* **What to do**:
Scan the entries below and return each line that contains "label".

* **Given records**:
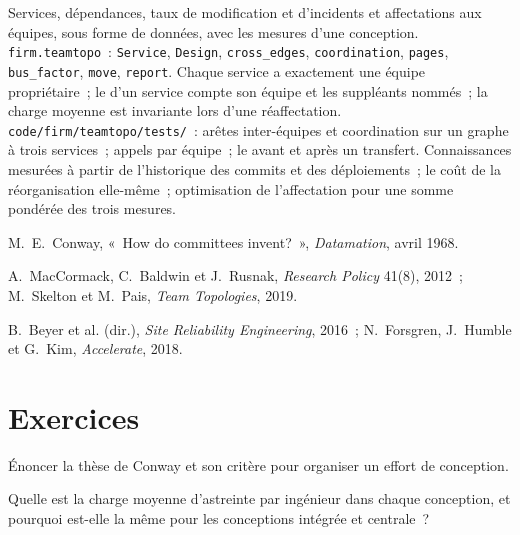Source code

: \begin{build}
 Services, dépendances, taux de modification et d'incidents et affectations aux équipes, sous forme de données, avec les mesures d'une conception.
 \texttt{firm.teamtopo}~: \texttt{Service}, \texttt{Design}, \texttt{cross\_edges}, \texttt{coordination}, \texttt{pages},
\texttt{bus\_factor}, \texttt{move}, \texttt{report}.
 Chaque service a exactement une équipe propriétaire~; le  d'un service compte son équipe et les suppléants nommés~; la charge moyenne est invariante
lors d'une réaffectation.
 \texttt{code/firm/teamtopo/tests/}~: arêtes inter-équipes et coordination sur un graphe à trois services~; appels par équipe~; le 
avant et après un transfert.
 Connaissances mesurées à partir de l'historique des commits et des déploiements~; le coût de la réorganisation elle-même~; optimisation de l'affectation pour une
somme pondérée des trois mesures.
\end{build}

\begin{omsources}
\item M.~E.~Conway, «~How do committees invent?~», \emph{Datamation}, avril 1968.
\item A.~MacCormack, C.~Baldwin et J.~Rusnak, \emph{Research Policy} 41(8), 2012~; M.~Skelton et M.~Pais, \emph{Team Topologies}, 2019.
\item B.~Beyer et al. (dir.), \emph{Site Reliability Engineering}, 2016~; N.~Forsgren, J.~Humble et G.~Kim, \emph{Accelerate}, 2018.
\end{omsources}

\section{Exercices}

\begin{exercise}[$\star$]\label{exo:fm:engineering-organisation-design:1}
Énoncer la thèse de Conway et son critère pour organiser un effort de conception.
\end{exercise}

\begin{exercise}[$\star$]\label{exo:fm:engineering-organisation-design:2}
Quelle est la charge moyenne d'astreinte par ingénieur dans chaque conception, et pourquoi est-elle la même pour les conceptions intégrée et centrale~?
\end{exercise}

* **Solution to this task**:
\begin{exercise}[$\star$]\label{exo:fm:engineering-organisation-design:1}
\begin{exercise}[$\star$]\label{exo:fm:engineering-organisation-design:2}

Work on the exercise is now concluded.